## ASSIGNED TASK
Go to the line below containing "r' \;\;,\; \forall" and print exactly from there through the line containing "- \nabla p(\vec r')\]", both included. Print nothing else.
- Opening Delimiter -
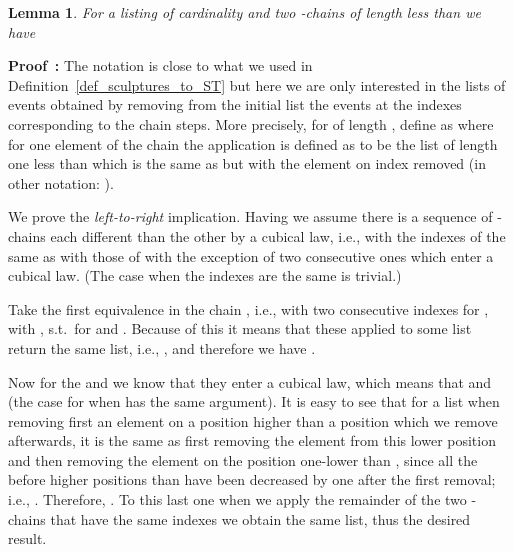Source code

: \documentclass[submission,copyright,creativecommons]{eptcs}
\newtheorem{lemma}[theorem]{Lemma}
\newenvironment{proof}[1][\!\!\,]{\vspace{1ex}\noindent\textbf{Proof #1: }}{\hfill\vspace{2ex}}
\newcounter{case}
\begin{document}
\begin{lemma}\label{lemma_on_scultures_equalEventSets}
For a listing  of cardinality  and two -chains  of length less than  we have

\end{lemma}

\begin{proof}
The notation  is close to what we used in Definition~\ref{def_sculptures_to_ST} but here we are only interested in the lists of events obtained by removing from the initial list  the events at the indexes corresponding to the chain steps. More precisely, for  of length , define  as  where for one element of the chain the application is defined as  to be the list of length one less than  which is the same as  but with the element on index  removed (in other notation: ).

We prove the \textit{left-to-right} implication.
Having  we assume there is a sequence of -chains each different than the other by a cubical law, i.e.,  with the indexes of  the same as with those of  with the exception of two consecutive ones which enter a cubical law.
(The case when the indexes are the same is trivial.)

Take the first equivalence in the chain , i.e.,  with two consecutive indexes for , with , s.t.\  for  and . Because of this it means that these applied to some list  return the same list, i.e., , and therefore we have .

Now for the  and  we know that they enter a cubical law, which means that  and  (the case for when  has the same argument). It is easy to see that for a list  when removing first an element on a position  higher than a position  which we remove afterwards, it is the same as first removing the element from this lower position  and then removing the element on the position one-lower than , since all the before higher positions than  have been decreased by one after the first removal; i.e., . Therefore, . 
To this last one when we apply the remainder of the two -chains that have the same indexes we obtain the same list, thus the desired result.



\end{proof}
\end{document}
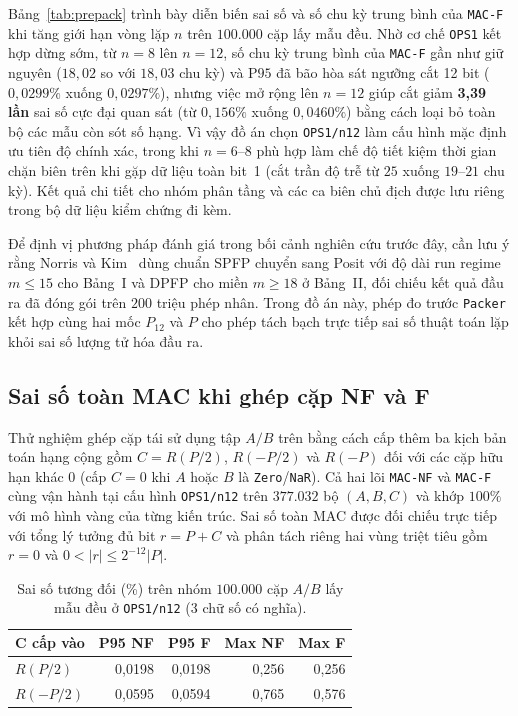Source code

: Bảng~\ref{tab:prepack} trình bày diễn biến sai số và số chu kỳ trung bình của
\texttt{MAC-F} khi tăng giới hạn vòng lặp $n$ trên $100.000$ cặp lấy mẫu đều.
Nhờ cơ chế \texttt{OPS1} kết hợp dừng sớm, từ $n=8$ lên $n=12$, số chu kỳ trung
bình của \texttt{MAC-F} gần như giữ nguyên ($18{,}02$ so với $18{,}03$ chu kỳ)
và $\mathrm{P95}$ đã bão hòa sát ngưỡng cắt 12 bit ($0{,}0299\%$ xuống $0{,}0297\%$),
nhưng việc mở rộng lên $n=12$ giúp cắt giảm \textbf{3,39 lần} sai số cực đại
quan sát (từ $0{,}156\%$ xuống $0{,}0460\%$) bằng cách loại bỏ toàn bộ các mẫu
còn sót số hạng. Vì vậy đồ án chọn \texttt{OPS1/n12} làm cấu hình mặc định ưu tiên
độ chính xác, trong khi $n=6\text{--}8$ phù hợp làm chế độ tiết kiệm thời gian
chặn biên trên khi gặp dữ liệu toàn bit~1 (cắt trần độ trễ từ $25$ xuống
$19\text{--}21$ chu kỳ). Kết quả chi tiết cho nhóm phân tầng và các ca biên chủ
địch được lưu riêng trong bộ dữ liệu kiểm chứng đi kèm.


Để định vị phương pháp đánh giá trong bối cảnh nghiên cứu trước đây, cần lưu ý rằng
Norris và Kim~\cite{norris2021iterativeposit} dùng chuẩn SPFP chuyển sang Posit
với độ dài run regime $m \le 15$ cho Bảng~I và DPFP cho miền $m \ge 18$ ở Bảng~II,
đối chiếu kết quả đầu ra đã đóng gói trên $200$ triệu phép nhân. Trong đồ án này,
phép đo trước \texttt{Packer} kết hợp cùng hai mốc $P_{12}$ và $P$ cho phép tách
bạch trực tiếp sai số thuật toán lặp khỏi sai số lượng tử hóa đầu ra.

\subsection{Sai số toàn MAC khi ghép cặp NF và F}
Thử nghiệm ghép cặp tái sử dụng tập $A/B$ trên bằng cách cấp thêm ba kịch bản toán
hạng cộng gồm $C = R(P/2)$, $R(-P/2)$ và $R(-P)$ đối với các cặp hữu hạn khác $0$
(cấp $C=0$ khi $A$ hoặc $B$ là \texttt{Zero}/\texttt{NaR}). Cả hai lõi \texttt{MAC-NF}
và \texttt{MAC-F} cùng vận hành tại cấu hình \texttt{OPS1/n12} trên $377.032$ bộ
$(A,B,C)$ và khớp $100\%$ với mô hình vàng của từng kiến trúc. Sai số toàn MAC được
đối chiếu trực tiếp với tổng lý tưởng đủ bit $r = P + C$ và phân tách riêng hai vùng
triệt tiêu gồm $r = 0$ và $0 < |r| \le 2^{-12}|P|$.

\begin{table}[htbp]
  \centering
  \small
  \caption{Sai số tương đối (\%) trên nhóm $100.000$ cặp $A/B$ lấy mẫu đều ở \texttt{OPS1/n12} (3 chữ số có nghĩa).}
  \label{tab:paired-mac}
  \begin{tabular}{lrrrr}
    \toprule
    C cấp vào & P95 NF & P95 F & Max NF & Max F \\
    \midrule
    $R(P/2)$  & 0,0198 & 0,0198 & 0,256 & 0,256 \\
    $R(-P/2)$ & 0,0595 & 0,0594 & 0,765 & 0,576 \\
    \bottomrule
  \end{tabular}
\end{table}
- Closing Delimiter -
- Opening Delimiter -
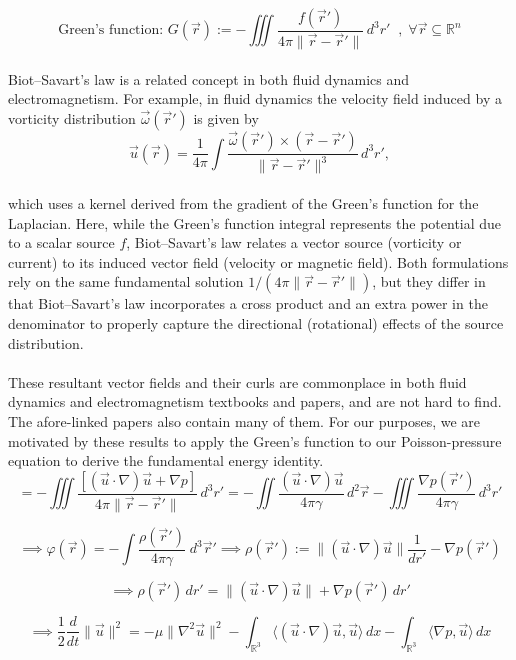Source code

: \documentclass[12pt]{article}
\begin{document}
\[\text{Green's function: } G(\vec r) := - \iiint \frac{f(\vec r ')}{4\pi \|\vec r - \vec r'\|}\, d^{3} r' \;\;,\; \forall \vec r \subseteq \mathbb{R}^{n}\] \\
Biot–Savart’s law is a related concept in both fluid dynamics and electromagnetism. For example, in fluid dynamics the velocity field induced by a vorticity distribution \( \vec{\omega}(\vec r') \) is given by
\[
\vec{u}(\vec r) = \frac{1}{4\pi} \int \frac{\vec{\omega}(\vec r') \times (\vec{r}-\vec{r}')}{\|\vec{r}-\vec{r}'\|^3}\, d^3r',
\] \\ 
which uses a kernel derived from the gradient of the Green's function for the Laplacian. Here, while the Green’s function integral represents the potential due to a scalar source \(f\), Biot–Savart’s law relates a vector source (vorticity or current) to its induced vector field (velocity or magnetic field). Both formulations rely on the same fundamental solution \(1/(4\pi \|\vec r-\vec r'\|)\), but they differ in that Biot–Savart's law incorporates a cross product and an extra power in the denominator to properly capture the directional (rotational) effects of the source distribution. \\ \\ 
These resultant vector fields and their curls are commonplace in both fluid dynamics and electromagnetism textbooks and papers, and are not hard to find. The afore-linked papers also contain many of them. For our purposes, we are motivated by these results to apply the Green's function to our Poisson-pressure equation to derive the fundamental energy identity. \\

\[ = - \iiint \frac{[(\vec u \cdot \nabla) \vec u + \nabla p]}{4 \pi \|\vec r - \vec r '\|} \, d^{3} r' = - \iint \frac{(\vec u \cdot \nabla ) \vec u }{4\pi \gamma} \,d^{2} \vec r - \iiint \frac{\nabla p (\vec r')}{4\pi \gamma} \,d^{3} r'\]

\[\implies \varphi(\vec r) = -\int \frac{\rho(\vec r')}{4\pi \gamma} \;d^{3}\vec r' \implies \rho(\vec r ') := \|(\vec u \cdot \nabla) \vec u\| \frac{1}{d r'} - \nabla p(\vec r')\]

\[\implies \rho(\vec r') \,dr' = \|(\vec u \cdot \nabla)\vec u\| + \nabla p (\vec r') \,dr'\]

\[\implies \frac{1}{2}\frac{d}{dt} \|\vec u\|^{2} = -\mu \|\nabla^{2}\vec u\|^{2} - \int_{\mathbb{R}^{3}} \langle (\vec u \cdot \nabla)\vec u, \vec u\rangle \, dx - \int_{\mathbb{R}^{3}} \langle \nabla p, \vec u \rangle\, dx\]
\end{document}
- Closing Delimiter -
## WRITTEN RESPONSE
\[\text{Green's function: } G(\vec r) := - \iiint \frac{f(\vec r ')}{4\pi \|\vec r - \vec r'\|}\, d^{3} r' \;\;,\; \forall \vec r \subseteq \mathbb{R}^{n}\] \\
Biot–Savart’s law is a related concept in both fluid dynamics and electromagnetism. For example, in fluid dynamics the velocity field induced by a vorticity distribution \( \vec{\omega}(\vec r') \) is given by
\[
\vec{u}(\vec r) = \frac{1}{4\pi} \int \frac{\vec{\omega}(\vec r') \times (\vec{r}-\vec{r}')}{\|\vec{r}-\vec{r}'\|^3}\, d^3r',
\] \\ 
which uses a kernel derived from the gradient of the Green's function for the Laplacian. Here, while the Green’s function integral represents the potential due to a scalar source \(f\), Biot–Savart’s law relates a vector source (vorticity or current) to its induced vector field (velocity or magnetic field). Both formulations rely on the same fundamental solution \(1/(4\pi \|\vec r-\vec r'\|)\), but they differ in that Biot–Savart's law incorporates a cross product and an extra power in the denominator to properly capture the directional (rotational) effects of the source distribution. \\ \\ 
These resultant vector fields and their curls are commonplace in both fluid dynamics and electromagnetism textbooks and papers, and are not hard to find. The afore-linked papers also contain many of them. For our purposes, we are motivated by these results to apply the Green's function to our Poisson-pressure equation to derive the fundamental energy identity. \\

\[ = - \iiint \frac{[(\vec u \cdot \nabla) \vec u + \nabla p]}{4 \pi \|\vec r - \vec r '\|} \, d^{3} r' = - \iint \frac{(\vec u \cdot \nabla ) \vec u }{4\pi \gamma} \,d^{2} \vec r - \iiint \frac{\nabla p (\vec r')}{4\pi \gamma} \,d^{3} r'\]

\[\implies \varphi(\vec r) = -\int \frac{\rho(\vec r')}{4\pi \gamma} \;d^{3}\vec r' \implies \rho(\vec r ') := \|(\vec u \cdot \nabla) \vec u\| \frac{1}{d r'} - \nabla p(\vec r')\]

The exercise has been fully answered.